The company plans to apply to have the project declared strategic under the CRMA, which would theoretically make fast track approval possible within 27 months. Another rare earth project, Sokli in Finland, also claims to be a strategic project, but has yet to undergo an environmental impact assessment and obtain permits. “It is unrealistic to have it operational before 2030,” said Matti Hietanen, CEO of state-owned Finland Minerals Group, which owns the project. Non-EU member Norway could supply 10% of the bloc’s demand by 2031, according to private company Rare Earths Norway, which said this month it has Europe’s largest rare earth deposit. Falling rare earth prices are also dampening the prospects for new mining projects. “At current price levels, most mines are simply not profitable, so support from governments and car makers is needed,” said Daan De Jonge of consultancy Benchmark Mineral Intelligence in London. EU companies are also preparing to take advantage of the huge recycling potential to produce critical rare earth elements, but it will be time before there are enough old electric vehicles and wind turbines to recycle. SUPPLY CHAIN INTEGRATION Other industry executives shared Solvay’s uncertainty about ramping up production by 2030, with some telling Reuters they could not commit to starting or ramping up production by then. Part of the wariness stems from demand for electric vehicle cooling in recent months after rising sharply for several years as consumers wait for more affordable models to hit the market. Sales of electric vehicles in Europe fell 9% in May. Another challenge for Europe is competition from cheaper imports from China, which has a highly integrated rare earth supply chain involving state-owned companies from mining to finished magnets.

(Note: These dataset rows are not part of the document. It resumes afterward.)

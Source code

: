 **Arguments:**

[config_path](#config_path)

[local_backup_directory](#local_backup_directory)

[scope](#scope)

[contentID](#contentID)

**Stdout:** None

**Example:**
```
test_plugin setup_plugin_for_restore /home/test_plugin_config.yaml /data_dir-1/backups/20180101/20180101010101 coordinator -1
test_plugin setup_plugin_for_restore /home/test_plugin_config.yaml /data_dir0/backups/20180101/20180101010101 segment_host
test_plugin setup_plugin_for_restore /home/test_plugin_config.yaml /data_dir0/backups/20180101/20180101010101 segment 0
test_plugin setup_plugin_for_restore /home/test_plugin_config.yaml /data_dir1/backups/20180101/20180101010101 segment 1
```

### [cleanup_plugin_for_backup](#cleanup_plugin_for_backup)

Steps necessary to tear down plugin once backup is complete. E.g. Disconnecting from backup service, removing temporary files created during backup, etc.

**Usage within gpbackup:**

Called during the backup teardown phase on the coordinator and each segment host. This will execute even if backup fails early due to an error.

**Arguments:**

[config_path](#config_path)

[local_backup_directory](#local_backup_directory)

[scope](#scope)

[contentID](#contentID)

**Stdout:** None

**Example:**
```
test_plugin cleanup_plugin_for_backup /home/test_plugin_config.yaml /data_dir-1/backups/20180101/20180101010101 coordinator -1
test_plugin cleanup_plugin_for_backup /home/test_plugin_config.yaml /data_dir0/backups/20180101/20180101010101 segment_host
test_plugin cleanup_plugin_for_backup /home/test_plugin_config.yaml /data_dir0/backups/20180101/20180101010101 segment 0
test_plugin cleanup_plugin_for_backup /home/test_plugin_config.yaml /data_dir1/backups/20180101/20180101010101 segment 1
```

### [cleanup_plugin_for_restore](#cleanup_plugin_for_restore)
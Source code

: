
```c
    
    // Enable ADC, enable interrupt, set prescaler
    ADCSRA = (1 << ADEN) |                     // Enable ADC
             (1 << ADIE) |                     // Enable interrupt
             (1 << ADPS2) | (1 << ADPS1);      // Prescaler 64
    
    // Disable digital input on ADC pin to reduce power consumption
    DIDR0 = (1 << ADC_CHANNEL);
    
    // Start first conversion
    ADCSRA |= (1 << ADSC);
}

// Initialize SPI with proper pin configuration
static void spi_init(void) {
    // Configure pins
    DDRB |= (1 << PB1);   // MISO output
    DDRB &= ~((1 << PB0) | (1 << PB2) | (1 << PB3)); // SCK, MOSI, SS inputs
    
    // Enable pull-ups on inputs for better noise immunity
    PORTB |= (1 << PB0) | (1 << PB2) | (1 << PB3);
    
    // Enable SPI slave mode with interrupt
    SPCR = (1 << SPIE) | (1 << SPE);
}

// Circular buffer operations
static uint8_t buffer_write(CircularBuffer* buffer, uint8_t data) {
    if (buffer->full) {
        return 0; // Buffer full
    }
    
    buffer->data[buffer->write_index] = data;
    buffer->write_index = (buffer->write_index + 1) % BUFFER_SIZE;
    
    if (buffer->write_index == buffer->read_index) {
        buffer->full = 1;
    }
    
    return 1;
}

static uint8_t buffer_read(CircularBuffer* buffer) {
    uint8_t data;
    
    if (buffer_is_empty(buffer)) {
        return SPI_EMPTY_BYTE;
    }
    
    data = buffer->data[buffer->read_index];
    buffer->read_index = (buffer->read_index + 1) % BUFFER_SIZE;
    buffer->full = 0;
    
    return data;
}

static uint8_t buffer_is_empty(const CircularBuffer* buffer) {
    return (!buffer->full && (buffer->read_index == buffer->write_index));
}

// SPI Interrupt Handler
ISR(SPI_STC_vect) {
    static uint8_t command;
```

Some of Europe’s key rare earth companies have long had operations in China or formed joint ventures with firms there and are using this experience to develop their new EU operations. One of them is Neo Performance Materials. The company has a rare earth metals extraction plant in Estonia, as well as facilities in other countries, including China. The company is also building a permanent magnet plant in Estonia, which is due to begin production next year and increase annual capacity to 2,000 tons over the next two to three years, enough to power about 1.5 million electric vehicles.
Expansion will depend on customers supporting the goals of the Critical Commodities Act.
“If they are going to buy 40% of their recyclable material here, we will fully support that demand with production capacity in Europe,” said CEO Rahim Suleman. While competing with China is difficult, Neo estimates the company can produce magnets that cost about $50 more per vehicle than imported magnets from China. Analysts say permanent magnets in hybrid and electric motors cost more than $300 per vehicle, or up to half the cost of the motor.
GKN (LON:) Powder Metallurgy has launched small-scale production of permanent magnets at a plant in Germany and is preparing to build a larger commercial facility based on demand. Slovenia’s Magneti Ljubljana, founded in 1951, is seeking to expand production, but this depends on customers agreeing to buy products that are more expensive than Chinese imports to diversify its supply and, in some cases, improve sustainability. “I’ve been working at this plant since 1986, and in that time 27 plants in Europe have closed magnet production because of price,” said managing director Albert Erman.